LINDAU – Eine Menge Spaß hatten Darsteller und Publikum beim Forschungsprojekt „www.pc-weg.de“. In diesem selbst gemachten Stück verwandelten die Aktuere die Vorlagen von Internet und „big brother“ in kabarettistische Pointen.
Gleich drei Klammeraffen hatte die Firma „B@n@n@ Computer“ aufgeboten, um neun Teilnehmer ein halbes Jahr lang ebenfalls zum Affen zu machen: als Wohngemeinschaft zusammengepfercht wurden sie wehrlos dem ausgesetzt, was Publikum und Internet im Angebot halten.
Zur Belohnung gab’s dann eine Menge Kohle, mit der versucht werden wird, das entstandene Loch im Verstand wieder aufzufüllen. Begleitet hatte die Friedrichshafener Theatergruppe „theater-ausverkauft“ diese Container-Situation mit herzerfrischenden Attacken auf Internet-Begriffe, die sie witzig und immer wieder überraschend persiflierte.
Da nahm schon mal ein Hund seine eigentliche Aufgabe wahr und fungierte als „Suchmaschine“, die „on Line“ über die Bühne geführt wurde; auch dafür, daß ein „Browser“ letztlich von der Dusche hergeleitet wird, lieferten die lustvoll auftrumpfenden Akteure den Nachweis. Auch wenn im Zuge einer solchen Besprechung ein paar derselben in der Zwischenablage verharren müssen, so sollen einige trotzdem im Textmenü erscheinen.
Yvonne Denzler etwa, die so umwerfend komisch und fassungslos naiv die Schwaben-Almut gab, dass jeder Sender ihr dafür eigentlich eine Extra-Prämie zukommen lassen müsste. Daß ein „Joystick“ in der Hand delikatere Assoziationen zuläßt als den Krieg gegen Moorhühner, traute man denn auch eher der Phantasie von Marlene (Claudia Marschall) oder Hannelore (Bea Remark) zu, die den coolen Container-Jargon mühelos beherrschten.

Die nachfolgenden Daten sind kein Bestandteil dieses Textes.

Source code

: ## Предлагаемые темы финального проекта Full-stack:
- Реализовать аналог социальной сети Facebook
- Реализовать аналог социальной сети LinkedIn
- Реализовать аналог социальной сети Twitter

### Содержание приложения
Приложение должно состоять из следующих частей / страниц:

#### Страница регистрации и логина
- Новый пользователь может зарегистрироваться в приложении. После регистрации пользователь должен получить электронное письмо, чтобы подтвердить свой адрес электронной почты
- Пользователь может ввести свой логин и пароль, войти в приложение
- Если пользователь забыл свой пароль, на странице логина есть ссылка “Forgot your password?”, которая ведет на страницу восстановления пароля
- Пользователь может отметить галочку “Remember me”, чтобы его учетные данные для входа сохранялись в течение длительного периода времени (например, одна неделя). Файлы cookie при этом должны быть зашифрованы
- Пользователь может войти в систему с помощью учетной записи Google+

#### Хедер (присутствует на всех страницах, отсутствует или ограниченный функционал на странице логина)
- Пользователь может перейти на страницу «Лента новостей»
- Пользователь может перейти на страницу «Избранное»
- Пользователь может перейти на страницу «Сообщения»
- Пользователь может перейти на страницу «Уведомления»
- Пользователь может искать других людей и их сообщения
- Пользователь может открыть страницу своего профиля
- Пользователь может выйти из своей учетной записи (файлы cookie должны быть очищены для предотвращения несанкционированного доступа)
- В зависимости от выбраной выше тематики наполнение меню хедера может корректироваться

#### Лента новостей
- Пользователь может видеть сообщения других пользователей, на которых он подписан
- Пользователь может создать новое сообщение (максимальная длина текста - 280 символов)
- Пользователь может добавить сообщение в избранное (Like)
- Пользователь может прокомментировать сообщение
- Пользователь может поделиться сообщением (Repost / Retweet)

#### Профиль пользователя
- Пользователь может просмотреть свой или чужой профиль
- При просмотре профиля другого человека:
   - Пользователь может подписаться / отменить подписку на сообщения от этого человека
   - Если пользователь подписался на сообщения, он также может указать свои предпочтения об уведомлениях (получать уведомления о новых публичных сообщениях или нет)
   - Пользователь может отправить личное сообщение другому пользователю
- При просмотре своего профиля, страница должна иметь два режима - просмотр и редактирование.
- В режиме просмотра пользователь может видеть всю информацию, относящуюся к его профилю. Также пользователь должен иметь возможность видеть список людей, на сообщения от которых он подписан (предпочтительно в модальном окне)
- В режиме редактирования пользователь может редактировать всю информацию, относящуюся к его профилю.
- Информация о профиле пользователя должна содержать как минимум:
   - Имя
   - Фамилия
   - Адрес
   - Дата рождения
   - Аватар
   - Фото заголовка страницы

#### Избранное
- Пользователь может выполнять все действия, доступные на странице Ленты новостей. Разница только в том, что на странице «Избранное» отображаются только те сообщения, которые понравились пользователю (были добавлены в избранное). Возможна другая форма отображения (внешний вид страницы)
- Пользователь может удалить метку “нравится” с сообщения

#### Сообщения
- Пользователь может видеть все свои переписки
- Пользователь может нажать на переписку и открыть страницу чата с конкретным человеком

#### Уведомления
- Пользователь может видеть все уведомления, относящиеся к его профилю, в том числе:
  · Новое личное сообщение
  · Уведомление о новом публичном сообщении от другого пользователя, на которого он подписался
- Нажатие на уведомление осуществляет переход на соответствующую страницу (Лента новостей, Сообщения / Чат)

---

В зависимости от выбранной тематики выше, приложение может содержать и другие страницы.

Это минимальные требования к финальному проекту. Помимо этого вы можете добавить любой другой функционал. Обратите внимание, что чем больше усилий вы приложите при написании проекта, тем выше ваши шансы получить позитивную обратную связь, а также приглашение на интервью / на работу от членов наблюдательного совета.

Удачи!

Oder Michael Hangel, der als Egon seine familiäre Zirkuserinnerung so verstört und zwanghaft zelebrierte, dass man sich den Anlass seines Traumas gar nicht schlimm genug vorstellen kann. So, wie Jürgen Engstler das gemacht hat, darf man sich wohl eine klassische Computer-Mensch-Liaison vorstellen, und dass Wolfgang Dillmann als Joe den Begrif „Macho“ vielleicht nicht schreiben, aber umso besser spielen kann, hat dieser glaubhaft umgesetzt.
Groß war das Vergnügen dann, als zunächst zwei, schließlich mehrere Unterhosen den Erwartungen des Voyeurismus nachkamen und darüber schier vergessen ließen, wie hübsch die Choreographie dazu war. Eine hervorragende Licht- und Tonregie wachte dabei sorgsam über das aktuelle Geschehen, das flott und kurzweilig daherkam.
Dafür sorgten auch diverse Tanz-, Gesangs- und Rap-Einlagen, die der versammelten schauspielerischen Potenz gut genutzte Betätigungsfelder eröffnete und beim femininen Janis-Joplin-Verschnitt zu wahren Beifallstürmen führte. Wenn soviel Geld im Spiel ist, läßt man schon ‚mal eine Leiche im Keller verschwinden, und so hat das „theater-ausverkauft“ bereits fröhlich darauf hingewiesen, dass übers Internet und Container-Spiele auch Grenzen überschritten werden, die sich nicht nur auf den Geschmack beziehen.
Eine engagierte, dramaturgisch gut ausgelotete Theaterstunde, die frech, gelegentlich scharfsinnig am weltumspannenden Netz zerrte und dabei geschickt seine Maschen mit Containererfahrungen verband.